The first is that gay marriage evangelists are ready to take advantage of that clause in the Constitution (the "full faith and credit" clause) that requires individual states to respect legislation and judicial findings of other states in respect of citizens of those states. A couple who are married in the state of Virginia must be treated, when traveling in Wisconsin, as married. The Constitution (Article IV) does say that "Congress may by general laws prescribe the manner in which such acts, records and proceedings shall be proved, and the effect thereof."
That authority of Congress here is presumably evidentiary, not substantive. Certainly that position will be taken by those who will be citing Article IV as requiring every state to acknowledge as a marriage anything so deemed by the judiciary of the state of Vermont. One might rest easy at the prospect of Vermonters proceeding with their own tribal laws, but of course it would not be so. The Reno, Nev., formula would surely happen again. In the '30s, people who wanted to be divorced, even though the laws in the state where they lived wouldn't grant a divorce, traveled to Reno and came back with their full-faith-and-credit divorces.

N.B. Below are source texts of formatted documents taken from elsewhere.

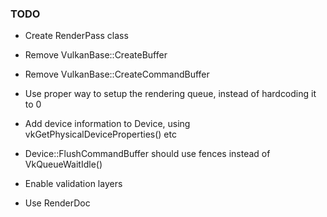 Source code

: ### TODO

* Create RenderPass class

* Remove VulkanBase::CreateBuffer
* Remove VulkanBase::CreateCommandBuffer
* Use proper way to setup the rendering queue, instead of hardcoding it to 0
* Add device information to Device, using vkGetPhysicalDeviceProperties() etc
* Device::FlushCommandBuffer should use fences instead of VkQueueWaitIdle()
* Enable validation layers
* Use RenderDoc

These stratagems for avoiding the law in the state in which you live are challenged as never before by that juggernaut determined to go all the way with the license given by the Supreme Court's Lawrence decision, illegitimizing de jure anti-gay legislation. The idiomatic compression of the legal argument would read: Since they can have sex, why can't they marry?
Conservatives correctly tend to back off from such amendments. It is correct that amendments have frequently been proposed in the past to advance tactical objectives, among them the protection of the flag against desecration. But the test now should be framed differently. It is: How does a self-governing republic proceed with a judiciary that has taken to writing basic laws?

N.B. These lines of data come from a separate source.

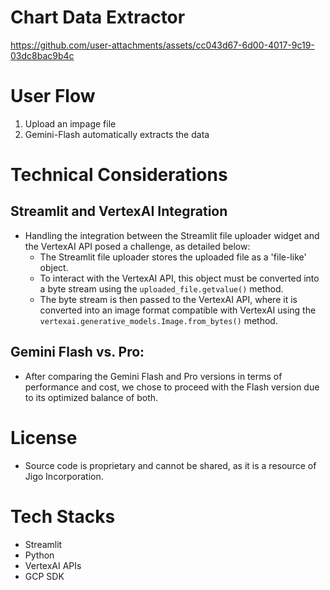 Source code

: # Chart Data Extractor
https://github.com/user-attachments/assets/cc043d67-6d00-4017-9c19-03dc8bac9b4c

# User Flow
1. Upload an impage file
2. Gemini-Flash automatically extracts the data

# Technical Considerations
## Streamlit and VertexAI Integration
- Handling the integration between the Streamlit file uploader widget and the VertexAI API posed a challenge, as detailed below:
  - The Streamlit file uploader stores the uploaded file as a 'file-like' object.
  - To interact with the VertexAI API, this object must be converted into a byte stream using the `uploaded_file.getvalue()` method.
  - The byte stream is then passed to the VertexAI API, where it is converted into an image format compatible with VertexAI using the `vertexai.generative_models.Image.from_bytes()` method.
## Gemini Flash vs. Pro:
- After comparing the Gemini Flash and Pro versions in terms of performance and cost, we chose to proceed with the Flash version due to its optimized balance of both.

# License
- Source code is proprietary and cannot be shared, as it is a resource of Jigo Incorporation.

# Tech Stacks
- Streamlit
- Python
- VertexAI APIs
- GCP SDK
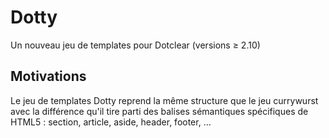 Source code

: # Dotty

Un nouveau jeu de templates pour Dotclear (versions ≥ 2.10)

## Motivations

Le jeu de templates Dotty reprend la même structure que le jeu currywurst avec la différence qu'il tire parti des balises sémantiques spécifiques de HTML5 : section, article, aside, header, footer, …
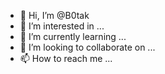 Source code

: - 👋 Hi, I’m @B0tak
- 👀 I’m interested in ...
- 🌱 I’m currently learning ...
- 💞️ I’m looking to collaborate on ...
- 📫 How to reach me ...

<!---
B0tak/B0tak is a ✨ special ✨ repository because its `README.md` (this file) appears on your GitHub profile.
You can click the Preview link to take a look at your changes.
--->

Privacy advocates are perfectly free to reason that somehow, implicit in the "spirit" of the Constitution, there is something that permits the destruction of fetal life in deference to the private rights of women. But that is on the order of saying that somewhere in the bowels of Christianity there must be some inchoate provision against consigning anybody to hellfire. Such a position might be taken, pleading the infinite exercise of God's love. But it lieth not in any Christian catechism, no more in any constitutional document that abortion is an absolute prerogative of a putative mother.

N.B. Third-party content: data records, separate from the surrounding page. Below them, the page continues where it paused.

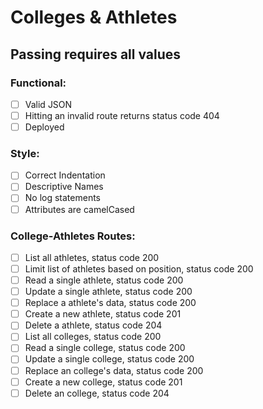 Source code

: # Colleges & Athletes

## Passing requires all values

### Functional:

* [ ] Valid JSON
* [ ] Hitting an invalid route returns status code 404
* [ ] Deployed

### Style:

* [ ] Correct Indentation
* [ ] Descriptive Names
* [ ] No log statements
* [ ] Attributes are camelCased

### College-Athletes Routes:

* [ ] List all athletes, status code 200
* [ ] Limit list of athletes based on position, status code 200
* [ ] Read a single athlete, status code 200
* [ ] Update a single athlete, status code 200
* [ ] Replace a athlete's data, status code 200
* [ ] Create a new athlete, status code 201
* [ ] Delete a athlete, status code 204
* [ ] List all colleges, status code 200
* [ ] Read a single college, status code 200
* [ ] Update a single college, status code 200
* [ ] Replace an college's data, status code 200
* [ ] Create a new college, status code 201
* [ ] Delete an college, status code 204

The necessary amendment need go no further, nor should go any further, than to limit the application of the full-faith-and-credit clause to exclude any requirement to abide by laws or judicial findings authorizing same-sex marriage. If individual states wish to authorize civil unions between members of the same sex, they would be free to do so, but not free to plead immunities particular to their own state as extending to all 50 states.
This is a tough one for President Bush. But we usefully remind ourselves that the vote of the executive is irrelevant in constitutional amendments. The (required) two-thirds vote of the two branches of the legislature are outside the reach of a presidential veto. But, running for re-election, Mr. Bush's leadership in promoting this defense of marriage would figure prominently in the campaign for approval by three-quarters of the state legislatures.